The 10-year yield early Tuesday was trading around 2.85 percent, off recent four-year highs just under 3 percent. Bond yields move inversely to prices.

Investors need to realize that the era of falling interest rates is ending, Lee said.

"It's necessary to get off low interest rates," he argued. "The trajectory of interest rates isn't lower anymore. Investors have to price in how wage inflation affects overall inflation."

Stocks tanked and bond yields spiked in early February after a higher-than-expected wage number in January's jobs report sparked fears of inflation and rising rates. Equities on a closing basis eventually bottomed out Feb. 8, briefly plunging into 10 percent correction territory.

As of Monday's close, the Dow Jones industrial average and S&P 500 recovered about 85 percent of their losses from the sell-off earlier this month, while the Nasdaq erased its deficit. Stocks were fluctuating ahead of Tuesday's open.

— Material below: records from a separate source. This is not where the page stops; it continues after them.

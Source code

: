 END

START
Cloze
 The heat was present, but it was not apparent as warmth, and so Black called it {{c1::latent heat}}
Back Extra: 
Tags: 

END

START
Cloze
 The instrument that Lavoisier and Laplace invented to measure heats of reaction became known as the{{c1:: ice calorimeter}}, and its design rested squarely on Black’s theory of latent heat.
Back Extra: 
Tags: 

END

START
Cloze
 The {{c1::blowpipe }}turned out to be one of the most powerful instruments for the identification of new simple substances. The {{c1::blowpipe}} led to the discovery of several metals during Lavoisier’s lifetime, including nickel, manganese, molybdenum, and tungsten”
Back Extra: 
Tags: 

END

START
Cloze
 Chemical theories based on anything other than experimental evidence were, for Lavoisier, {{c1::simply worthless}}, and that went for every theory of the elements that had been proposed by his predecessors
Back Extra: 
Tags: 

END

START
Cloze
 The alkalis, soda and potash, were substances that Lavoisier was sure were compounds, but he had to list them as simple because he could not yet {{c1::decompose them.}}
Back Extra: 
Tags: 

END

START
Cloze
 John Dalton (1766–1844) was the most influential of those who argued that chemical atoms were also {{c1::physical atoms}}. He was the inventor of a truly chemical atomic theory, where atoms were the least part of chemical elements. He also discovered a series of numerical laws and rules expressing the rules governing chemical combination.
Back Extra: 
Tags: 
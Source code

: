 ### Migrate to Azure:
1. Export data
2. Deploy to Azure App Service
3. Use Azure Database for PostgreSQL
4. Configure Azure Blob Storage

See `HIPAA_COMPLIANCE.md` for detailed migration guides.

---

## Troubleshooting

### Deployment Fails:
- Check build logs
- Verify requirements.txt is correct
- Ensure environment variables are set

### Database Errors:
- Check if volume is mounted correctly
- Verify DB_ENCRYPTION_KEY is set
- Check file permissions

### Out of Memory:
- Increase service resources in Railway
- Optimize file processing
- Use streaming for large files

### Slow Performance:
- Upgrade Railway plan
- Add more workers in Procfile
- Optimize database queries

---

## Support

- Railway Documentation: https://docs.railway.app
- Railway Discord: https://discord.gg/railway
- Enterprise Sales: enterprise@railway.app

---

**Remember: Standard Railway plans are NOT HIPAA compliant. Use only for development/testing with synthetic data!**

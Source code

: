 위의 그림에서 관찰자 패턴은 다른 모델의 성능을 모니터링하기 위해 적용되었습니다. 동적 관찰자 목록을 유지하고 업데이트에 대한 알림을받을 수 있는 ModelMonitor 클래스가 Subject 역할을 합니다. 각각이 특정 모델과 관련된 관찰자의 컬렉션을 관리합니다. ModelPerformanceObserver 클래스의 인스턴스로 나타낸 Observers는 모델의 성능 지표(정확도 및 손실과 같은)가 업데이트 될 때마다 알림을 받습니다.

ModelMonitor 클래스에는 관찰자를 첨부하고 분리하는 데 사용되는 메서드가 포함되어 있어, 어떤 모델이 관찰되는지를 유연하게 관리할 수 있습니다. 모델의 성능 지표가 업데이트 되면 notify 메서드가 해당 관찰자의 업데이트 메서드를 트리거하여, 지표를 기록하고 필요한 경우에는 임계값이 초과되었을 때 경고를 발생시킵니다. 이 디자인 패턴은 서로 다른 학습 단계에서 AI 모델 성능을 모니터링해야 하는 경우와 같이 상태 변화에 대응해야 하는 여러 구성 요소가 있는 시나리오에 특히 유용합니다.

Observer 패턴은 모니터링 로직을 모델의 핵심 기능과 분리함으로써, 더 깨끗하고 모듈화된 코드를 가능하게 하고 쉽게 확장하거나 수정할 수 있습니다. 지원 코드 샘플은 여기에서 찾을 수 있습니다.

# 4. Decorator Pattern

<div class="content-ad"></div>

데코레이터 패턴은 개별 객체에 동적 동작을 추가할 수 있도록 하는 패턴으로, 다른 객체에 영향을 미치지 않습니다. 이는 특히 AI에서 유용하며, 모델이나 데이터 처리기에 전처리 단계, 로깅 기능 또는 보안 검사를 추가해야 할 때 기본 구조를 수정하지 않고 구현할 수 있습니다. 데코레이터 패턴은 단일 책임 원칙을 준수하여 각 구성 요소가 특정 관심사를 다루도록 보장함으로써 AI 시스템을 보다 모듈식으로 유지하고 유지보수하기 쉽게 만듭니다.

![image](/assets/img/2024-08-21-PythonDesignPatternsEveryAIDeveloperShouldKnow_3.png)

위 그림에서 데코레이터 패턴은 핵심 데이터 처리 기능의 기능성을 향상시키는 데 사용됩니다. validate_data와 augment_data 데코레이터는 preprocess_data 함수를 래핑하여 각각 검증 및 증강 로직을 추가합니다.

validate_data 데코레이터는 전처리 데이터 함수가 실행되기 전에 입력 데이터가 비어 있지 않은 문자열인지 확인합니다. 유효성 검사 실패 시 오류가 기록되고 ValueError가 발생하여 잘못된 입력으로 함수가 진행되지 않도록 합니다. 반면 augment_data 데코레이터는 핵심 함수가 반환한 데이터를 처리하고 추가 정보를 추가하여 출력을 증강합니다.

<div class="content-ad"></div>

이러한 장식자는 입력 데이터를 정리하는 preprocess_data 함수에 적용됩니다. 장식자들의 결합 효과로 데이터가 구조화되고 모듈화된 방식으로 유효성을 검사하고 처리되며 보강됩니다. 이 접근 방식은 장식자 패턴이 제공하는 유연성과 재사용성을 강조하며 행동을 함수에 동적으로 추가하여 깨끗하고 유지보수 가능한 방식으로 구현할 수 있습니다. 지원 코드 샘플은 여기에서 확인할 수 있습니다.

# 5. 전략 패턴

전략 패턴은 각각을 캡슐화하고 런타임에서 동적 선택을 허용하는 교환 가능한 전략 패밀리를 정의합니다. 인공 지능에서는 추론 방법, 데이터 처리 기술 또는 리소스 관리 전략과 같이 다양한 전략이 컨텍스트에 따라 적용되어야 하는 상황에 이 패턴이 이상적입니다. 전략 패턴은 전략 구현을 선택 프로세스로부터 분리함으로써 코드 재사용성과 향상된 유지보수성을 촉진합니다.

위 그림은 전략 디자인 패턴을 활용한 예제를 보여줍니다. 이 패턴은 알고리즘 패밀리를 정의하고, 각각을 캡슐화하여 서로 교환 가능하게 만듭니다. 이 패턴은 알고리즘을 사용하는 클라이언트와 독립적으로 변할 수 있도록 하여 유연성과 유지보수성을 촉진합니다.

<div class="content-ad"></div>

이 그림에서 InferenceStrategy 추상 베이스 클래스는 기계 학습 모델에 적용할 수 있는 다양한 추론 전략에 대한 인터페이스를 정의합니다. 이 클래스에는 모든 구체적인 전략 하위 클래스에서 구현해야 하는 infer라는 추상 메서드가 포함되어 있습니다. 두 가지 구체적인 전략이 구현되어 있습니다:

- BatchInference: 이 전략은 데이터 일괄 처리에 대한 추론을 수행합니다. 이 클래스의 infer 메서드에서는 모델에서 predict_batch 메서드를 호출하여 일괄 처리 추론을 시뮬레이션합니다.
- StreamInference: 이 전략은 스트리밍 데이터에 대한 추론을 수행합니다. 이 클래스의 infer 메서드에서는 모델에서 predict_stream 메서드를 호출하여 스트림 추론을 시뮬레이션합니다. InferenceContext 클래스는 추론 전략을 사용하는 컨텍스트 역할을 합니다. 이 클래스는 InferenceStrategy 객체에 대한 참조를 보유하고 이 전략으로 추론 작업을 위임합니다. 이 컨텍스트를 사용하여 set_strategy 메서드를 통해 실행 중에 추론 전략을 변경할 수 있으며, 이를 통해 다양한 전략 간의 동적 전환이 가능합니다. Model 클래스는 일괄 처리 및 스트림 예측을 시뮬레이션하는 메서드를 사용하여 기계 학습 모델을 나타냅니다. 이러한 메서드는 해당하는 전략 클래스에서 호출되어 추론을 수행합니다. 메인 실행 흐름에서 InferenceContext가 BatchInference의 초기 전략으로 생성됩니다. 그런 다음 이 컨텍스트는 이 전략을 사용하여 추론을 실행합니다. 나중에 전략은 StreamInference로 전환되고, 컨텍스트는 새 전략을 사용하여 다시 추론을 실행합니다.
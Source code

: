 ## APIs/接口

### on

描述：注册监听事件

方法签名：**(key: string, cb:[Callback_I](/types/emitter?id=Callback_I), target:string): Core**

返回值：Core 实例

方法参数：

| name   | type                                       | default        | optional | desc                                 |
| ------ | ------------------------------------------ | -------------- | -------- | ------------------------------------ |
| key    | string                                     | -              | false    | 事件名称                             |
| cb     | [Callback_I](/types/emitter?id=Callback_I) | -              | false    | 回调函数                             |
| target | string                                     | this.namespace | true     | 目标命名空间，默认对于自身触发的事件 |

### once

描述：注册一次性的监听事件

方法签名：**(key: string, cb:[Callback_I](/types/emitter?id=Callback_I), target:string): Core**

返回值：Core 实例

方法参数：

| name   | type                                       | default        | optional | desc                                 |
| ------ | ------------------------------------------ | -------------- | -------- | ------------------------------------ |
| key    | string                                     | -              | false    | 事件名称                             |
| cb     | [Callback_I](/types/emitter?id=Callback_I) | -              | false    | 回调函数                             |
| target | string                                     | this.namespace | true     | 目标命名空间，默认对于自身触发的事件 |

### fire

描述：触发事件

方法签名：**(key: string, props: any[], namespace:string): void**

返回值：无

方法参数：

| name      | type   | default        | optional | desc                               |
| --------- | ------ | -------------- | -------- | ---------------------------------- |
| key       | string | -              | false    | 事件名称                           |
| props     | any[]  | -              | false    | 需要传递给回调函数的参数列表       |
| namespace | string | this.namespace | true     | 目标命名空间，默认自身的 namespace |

The market's bounce back is a recovery from its overreaction to inflation fears, said Lee, whose year-end S&P 500 target of 3,025 represents a nearly 9 percent increase from where the index closed on Monday.

New Federal Reserve Chairman Jerome Powell is set to testify on the economy before the House Financial Services Committee Tuesday morning. In prepared remarks , he downplayed concerns over recent market volatility, saying the dramatic swings do not weigh heavily on his outlook for the economy. Powell maintained his expectation for further gradual increases in rates.

Powell speaks in the language that Wall Street understands, and should be constructive during his testimony, Lee predicts. "In an environment where you have to worry about inflation, you do want a Fed that understands how Wall Street thinks."

Lee, managing partner and head of research at Fundstrat, worked as J.P. Morgan JPM 's chief equity strategist from 2007 to 2014. He has 25 years of experience in equity research.